▸ **Exercise goal**
Pick each line containing the word "maxval" out of the data below.

▸ **Exercise materials**
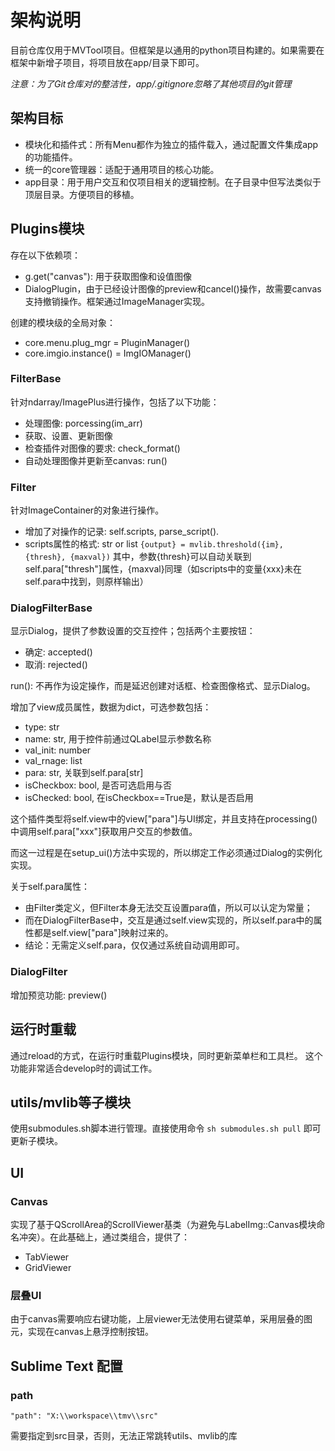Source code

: # 架构说明

目前仓库仅用于MVTool项目。但框架是以通用的python项目构建的。如果需要在框架中新增子项目，将项目放在app/目录下即可。

*注意：为了Git仓库对的整洁性，app/.gitignore忽略了其他项目的git管理*

## 架构目标
* 模块化和插件式：所有Menu都作为独立的插件载入，通过配置文件集成app的功能插件。
* 统一的core管理器：适配于通用项目的核心功能。
* app目录：用于用户交互和仅项目相关的逻辑控制。在子目录中但写法类似于顶层目录。方便项目的移植。

## Plugins模块
存在以下依赖项：

* g.get("canvas"): 用于获取图像和设值图像
* DialogPlugin，由于已经设计图像的preview和cancel()操作，故需要canvas支持撤销操作。框架通过ImageManager实现。

创建的模块级的全局对象：

* core.menu.plug_mgr = PluginManager()
* core.imgio.instance() = ImgIOManager()

### FilterBase
针对ndarray/ImagePlus进行操作，包括了以下功能：

* 处理图像: porcessing(im_arr)
* 获取、设置、更新图像
* 检查插件对图像的要求: check_format()
* 自动处理图像并更新至canvas: run()

### Filter
针对ImageContainer的对象进行操作。

* 增加了对操作的记录: self.scripts, parse_script().
* scripts属性的格式: str or list
  `{output} = mvlib.threshold({im}, {thresh}, {maxval})`
  其中，参数{thresh}可以自动关联到self.para["thresh"]属性，{maxval}同理（如scripts中的变量{xxx}未在self.para中找到，则原样输出）

### DialogFilterBase
显示Dialog，提供了参数设置的交互控件；包括两个主要按钮：

* 确定: accepted()
* 取消: rejected()

run(): 不再作为设定操作，而是延迟创建对话框、检查图像格式、显示Dialog。

增加了view成员属性，数据为dict，可选参数包括：

* type: str
* name: str, 用于控件前通过QLabel显示参数名称
* val_init: number
* val_rnage: list
* para: str, 关联到self.para[str]
* isCheckbox: bool, 是否可选启用与否
* isChecked: bool, 在isCheckbox==True是，默认是否启用

这个插件类型将self.view中的view["para"]与UI绑定，并且支持在processing()中调用self.para["xxx"]获取用户交互的参数值。

而这一过程是在setup_ui()方法中实现的，所以绑定工作必须通过Dialog的实例化实现。

关于self.para属性：

* 由Filter类定义，但Filter本身无法交互设置para值，所以可以认定为常量；
* 而在DialogFilterBase中，交互是通过self.view实现的，所以self.para中的属性都是self.view["para"]映射过来的。
* 结论：无需定义self.para，仅仅通过系统自动调用即可。

### DialogFilter
增加预览功能: preview()

## 运行时重载
通过reload的方式，在运行时重载Plugins模块，同时更新菜单栏和工具栏。
这个功能非常适合develop时的调试工作。

## utils/mvlib等子模块
使用submodules.sh脚本进行管理。直接使用命令 `sh submodules.sh pull` 即可更新子模块。

## UI
### Canvas
实现了基于QScrollArea的ScrollViewer基类（为避免与LabelImg::Canvas模块命名冲突）。在此基础上，通过类组合，提供了：

* TabViewer
* GridViewer

### 层叠UI
由于canvas需要响应右键功能，上层viewer无法使用右键菜单，采用层叠的图元，实现在canvas上悬浮控制按钮。



## Sublime Text 配置

### path

`"path": "X:\\workspace\\tmv\\src"`

需要指定到src目录，否则，无法正常跳转utils、mvlib的库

▸ **Response area**
  `{output} = mvlib.threshold({im}, {thresh}, {maxval})`
  其中，参数{thresh}可以自动关联到self.para["thresh"]属性，{maxval}同理（如scripts中的变量{xxx}未在self.para中找到，则原样输出）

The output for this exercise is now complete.